E o que houve de especial nesta morte, do outro lado do oceano, para trazer às ruas pessoas de tantas cidades portuguesas? Para Maria Eduarda Otoni, que integra a Assembleia Feminista de Lisboa – um dos colectivos que convocou a vigília –, a grande comunidade brasileira em Portugal terá contribuído para uma adesão alargada. Contudo, aponta que a morte de uma defensora dos direitos humanos “deveria sensibilizar todas as pessoas no mundo”. “Eu acredito que a actual estrutura do Brasil está tão caótica que talvez a morte de Marielle, que era o símbolo de todas as coisas que são oprimidas em todo o mundo, tenha sido a gota de água”, diz a brasileira, que vive em Portugal há mais de dois anos.

Para Raquel Rodrigues, a morte da vereadora brasileira soou a “um aviso de que determinadas pessoas, quando chegam a um determinado patamar, começam a tornar-se um incómodo”. A presidente da Femafro – Associação de Mulheres Negras, Africanas e Afrodescendentes em Portugal, sublinha que a “execução” de Marielle Franco tem também um recorte de género. “A morte da Marielle significou muito para muitas mulheres, mas significa muito mais para as mulheres negras. Estarmos aqui todas é dizermos que, enquanto mulheres, não admitimos estar a ser violentadas no nosso espaço.”

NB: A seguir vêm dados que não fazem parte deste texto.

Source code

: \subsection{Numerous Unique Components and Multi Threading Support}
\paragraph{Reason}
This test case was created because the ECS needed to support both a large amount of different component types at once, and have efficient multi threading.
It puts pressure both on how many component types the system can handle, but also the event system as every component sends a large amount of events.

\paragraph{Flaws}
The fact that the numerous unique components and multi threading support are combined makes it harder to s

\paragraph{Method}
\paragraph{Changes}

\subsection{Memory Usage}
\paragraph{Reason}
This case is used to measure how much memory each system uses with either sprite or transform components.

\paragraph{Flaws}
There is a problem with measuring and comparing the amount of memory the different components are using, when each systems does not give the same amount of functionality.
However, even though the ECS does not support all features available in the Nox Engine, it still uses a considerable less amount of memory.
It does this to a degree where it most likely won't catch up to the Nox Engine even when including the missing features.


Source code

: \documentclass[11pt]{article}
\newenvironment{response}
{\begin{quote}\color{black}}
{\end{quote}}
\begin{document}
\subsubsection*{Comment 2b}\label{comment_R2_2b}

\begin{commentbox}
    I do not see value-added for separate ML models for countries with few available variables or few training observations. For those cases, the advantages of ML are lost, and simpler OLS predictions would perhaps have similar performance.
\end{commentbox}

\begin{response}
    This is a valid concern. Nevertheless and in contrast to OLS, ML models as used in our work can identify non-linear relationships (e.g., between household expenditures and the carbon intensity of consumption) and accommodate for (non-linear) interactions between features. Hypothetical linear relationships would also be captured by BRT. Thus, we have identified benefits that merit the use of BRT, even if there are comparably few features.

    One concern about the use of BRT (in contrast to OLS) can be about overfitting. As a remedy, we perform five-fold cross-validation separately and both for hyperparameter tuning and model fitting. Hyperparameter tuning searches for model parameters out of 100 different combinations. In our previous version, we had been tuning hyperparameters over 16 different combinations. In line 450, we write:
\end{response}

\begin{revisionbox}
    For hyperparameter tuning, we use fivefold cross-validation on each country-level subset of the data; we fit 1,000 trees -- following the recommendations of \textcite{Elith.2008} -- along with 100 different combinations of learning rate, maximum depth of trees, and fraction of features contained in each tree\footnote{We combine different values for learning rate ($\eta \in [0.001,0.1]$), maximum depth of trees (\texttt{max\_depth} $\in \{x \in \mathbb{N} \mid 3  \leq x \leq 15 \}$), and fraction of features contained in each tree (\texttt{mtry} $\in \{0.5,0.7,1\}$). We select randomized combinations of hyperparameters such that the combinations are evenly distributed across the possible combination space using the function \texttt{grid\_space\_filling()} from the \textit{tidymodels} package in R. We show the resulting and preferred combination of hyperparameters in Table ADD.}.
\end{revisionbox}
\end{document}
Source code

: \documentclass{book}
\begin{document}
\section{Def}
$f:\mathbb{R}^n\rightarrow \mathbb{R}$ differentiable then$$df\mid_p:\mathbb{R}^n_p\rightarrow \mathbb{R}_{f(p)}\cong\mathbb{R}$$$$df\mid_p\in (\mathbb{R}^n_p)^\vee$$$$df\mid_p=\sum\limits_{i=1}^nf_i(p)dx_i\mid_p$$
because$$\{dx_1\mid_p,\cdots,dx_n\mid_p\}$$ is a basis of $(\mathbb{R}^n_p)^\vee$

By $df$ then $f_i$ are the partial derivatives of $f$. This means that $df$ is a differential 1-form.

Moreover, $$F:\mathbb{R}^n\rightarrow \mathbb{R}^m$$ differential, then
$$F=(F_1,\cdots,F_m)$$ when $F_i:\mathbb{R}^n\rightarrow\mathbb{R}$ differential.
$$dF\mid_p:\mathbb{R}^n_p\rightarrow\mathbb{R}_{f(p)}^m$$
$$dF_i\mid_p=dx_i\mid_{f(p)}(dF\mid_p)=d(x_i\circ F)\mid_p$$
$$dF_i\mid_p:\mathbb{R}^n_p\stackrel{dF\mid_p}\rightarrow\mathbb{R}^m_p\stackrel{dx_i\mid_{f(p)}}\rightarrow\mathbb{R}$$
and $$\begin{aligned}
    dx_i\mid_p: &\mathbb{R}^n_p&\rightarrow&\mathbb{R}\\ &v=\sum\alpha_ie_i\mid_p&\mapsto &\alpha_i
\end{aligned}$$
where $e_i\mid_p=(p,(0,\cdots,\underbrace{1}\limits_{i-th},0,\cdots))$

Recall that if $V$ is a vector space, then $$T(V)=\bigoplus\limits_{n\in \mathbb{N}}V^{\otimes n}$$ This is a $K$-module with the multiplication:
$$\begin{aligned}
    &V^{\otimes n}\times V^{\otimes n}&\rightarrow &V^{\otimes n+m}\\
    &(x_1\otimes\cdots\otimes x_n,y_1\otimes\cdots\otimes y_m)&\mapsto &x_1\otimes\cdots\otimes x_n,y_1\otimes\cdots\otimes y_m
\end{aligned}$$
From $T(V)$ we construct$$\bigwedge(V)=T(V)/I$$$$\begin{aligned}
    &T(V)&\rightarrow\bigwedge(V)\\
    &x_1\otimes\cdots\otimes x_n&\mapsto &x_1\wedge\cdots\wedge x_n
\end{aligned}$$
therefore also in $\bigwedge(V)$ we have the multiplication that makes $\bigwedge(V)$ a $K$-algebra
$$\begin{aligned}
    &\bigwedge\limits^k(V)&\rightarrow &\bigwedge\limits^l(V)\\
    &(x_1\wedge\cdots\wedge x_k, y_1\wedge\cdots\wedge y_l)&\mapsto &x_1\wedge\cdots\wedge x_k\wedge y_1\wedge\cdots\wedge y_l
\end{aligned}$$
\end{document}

Ana Caroline Santos, do Colectivo Andorinha – um dos movimentos que convocaram o protesto –, afirmou à agência Lusa que a importância desta concentração é que haja “uma solidariedade internacional perante o que acontece no Brasil, [porque] o assassínio de duas pessoas, sendo uma delas uma mulher negra, política, defensora dos direitos humanos, é algo que mostra para o mundo o que, de facto, está acontecendo no Brasil”.

“É a nossa obrigação ir lá fora e dizer que ela foi importante”

Luciana Carmo, presidente da Associação de Pesquisadores e Estudantes Brasileiros (APEB) em Coimbra, não tem dúvidas: “O que aconteceu foi um crime político.” “Essa execução de uma mulher negra, lutadora, foi quase como se quisessem matar essa ideia, tirar a voz dessa minoria, que eu até prefiro chamar de maioria minoritária”, afirma ao PÚBLICO a estudante de Filosofia.

Na cidade, a organização partiu da APEB, do grupo Esquerda Brasileira em Coimbra e da Assembleia Feminista de Coimbra. E também aqui o peso da comunidade brasileira terá levado a que as vozes falassem mais alto – a organização estima que tenham estado 200 pessoas no protesto desta tarde.

“Como mulher, como descendente de negros, também periférica, consigo me identificar”, justifica Luciana Carmo, que recorda que muitos dos estudantes brasileiros em Coimbra foram beneficiários de programas sociais, nomeadamente as quotas que permitem que negros e alunos de escolas públicas tenham mais oportunidades de acesso ao Ensino Superior.

E se em Coimbra o protesto teve como protagonistas os estudantes brasileiros de forma organizada, em Viana do Castelo a concentração surgiu a partir da “motivação pessoal” de duas amigas, Sónia Rodrigues e Rita Silva, que trabalham em áreas relacionadas com questões sociais. Depois de verem protestos convocados em cidades como Porto e Lisboa, entraram em contacto com a plataforma Parar o Machismo, Construir a Igualdade para saberem como se juntar.

“Aquilo que se passa no Brasil é quase incompreensível para nós”, afirma Sónia Rodrigues, apontando “solidariedade e preocupação” como principais motivações para a iniciativa. A psicóloga conta ao PÚBLICO que o protesto reuniu perto de 40 pessoas em Viana do Castelo, onde considera difícil mobilizar as pessoas, e enquadra a reacção em tantas cidades portuguesas num “movimento em crescendo de sensibilização e sensibilidade para com as questões de igualdade de género”.

“Faz sentido apoiar alguém que, apesar de todas estas dificuldades – de ser negra, de ser bi, de ser favelada –, mesmo assim conseguiu fazer o que fez. E se ela o fez, e se pagou com a vida por isso, agora é a nossa obrigação pelo menos ir lá fora dizer que ela foi importante, e que vamos continuar a lembrarmo-nos dela e daquilo que ela fez.”